At the same time, the volume of advertising continues to creep up in line with media consumption. In face of this ever-increasing onslaught, coupled with increasing use of ad blockers, should we be concerned this will lead to lower efficacy of advertising overall? I am skeptical of any new brand I see advertised exclusively on social media. The environment itself has become suspect.

As BBH’s Tom Roach pointed out recently, “sameness is commercial suicide” because difference is what triggers attention and memory. That sameness could be understood to refer to content or form. So what different things are working?

The WARC Effectiveness 100 “tracks the performance of campaigns, brands and agencies in advertising effectiveness competitions around the world.” It suggests that the most effective ads, all over the world, don’t look like ads.

The top two campaigns came from India. Whilst the market has some specific dynamics - an emerging middle class and the world’s fastest growing economy - what is working hardest there is still fascinating.

The most effective advertising campaign was rooted in the real. The agency was asked for a campaign to help Saregama, a classic Indian record label, return to growth. It was having trouble selling music to young people on mobile devices. The agency came back with a new audience - the over 50 market who already loved the music and were uncomfortable with new technology - and a new product. Caravvaan is a retro-chic music box, pre-loaded with 5,000 of the classic songs. In the first 11 months, Saregama sold 389,000 units of Carvaan, at an approximate price of $100, creating total incremental revenue of $38.9 million and an increase in net profits of almost 300%.

The second most effective idea was Savlon Soap Sticks. Instead of competing with the established brands huge budgets in the fast-growing hand wash category, the agency developed a new product.

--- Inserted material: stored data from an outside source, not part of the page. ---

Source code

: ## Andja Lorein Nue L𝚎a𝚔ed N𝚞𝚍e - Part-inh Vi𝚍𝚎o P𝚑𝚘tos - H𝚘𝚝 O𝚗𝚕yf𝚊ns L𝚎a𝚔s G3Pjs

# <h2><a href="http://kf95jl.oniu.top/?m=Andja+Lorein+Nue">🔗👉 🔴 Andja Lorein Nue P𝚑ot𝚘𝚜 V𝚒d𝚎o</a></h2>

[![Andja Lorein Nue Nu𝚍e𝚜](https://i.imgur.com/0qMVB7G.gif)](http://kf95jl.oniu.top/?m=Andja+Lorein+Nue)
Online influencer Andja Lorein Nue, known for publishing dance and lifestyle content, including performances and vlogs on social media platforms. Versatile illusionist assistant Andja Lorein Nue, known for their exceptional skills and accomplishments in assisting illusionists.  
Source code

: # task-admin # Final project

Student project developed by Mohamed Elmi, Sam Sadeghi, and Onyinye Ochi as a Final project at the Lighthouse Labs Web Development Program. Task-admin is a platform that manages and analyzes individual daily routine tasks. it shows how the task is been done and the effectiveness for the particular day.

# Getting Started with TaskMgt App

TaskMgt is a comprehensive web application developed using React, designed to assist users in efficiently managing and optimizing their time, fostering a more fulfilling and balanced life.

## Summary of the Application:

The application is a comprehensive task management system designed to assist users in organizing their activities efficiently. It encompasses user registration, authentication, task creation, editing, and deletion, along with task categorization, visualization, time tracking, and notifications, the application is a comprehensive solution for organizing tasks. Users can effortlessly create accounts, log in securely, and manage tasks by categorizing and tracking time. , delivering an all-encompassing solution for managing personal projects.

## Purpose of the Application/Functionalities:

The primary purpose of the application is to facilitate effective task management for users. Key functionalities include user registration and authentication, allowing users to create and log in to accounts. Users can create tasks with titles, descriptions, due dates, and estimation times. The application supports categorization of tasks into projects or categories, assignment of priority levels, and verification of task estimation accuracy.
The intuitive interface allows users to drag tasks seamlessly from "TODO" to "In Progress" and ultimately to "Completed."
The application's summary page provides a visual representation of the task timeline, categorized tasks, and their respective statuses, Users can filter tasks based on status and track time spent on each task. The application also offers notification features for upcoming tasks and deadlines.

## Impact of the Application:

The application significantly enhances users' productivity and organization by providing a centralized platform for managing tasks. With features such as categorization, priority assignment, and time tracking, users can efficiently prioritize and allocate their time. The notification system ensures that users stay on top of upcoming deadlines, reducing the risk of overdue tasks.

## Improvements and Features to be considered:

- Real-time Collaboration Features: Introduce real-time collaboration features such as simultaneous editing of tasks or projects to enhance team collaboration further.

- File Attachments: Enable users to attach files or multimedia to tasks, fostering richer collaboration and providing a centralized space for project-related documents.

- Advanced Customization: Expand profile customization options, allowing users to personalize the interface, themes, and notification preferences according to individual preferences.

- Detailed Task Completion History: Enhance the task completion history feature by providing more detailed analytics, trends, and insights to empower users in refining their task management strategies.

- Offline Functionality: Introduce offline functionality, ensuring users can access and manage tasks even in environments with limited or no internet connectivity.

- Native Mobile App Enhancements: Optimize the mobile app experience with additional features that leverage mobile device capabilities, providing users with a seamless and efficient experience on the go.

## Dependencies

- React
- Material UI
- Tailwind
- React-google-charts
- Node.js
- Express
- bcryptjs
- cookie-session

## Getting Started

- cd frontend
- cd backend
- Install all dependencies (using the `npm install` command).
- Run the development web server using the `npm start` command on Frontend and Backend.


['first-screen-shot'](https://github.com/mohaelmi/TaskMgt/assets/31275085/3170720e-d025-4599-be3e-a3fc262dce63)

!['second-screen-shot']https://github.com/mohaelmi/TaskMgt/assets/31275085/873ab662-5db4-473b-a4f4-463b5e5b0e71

Children in rural areas still use chalk in the classroom, so a way of incorporating soap into chalk sticks meant that children were washing their hands with soap without any new behavior, and the seeding strategy got the sachet product into retail distribution across the country. Outside of India, a significant number of the most effective ideas exist out in the real world.

Operating in the real world

If you don’t trust ads, which live trapped in media, a way for brands to overcome this is by making real things. Melbourne University turned a number of small outdoor poster formats into an interactive 3D exhibition. The Fearless Girl statue seems to have triggered a craze. In the UK, the charity Calm had 34% more people reaching out after it installed 84 sculptures of men on top of a tower, to raise awareness of the number of men who die from suicide every day. The Grand Prix at the Euro Effies was a Mud Solider that slowly melted in the rain to promote “Visit Flanders UK and Ireland.” Mastercard devised a competition to choose where rugby legend Richie McCaw played his last game, based on how much the local regions in New Zealand used their contactless solution to buy things in a limited amount of time. In a significant departure from recent years, none of the top 100 most effective ideas had social media at their heart - few even mentioned it.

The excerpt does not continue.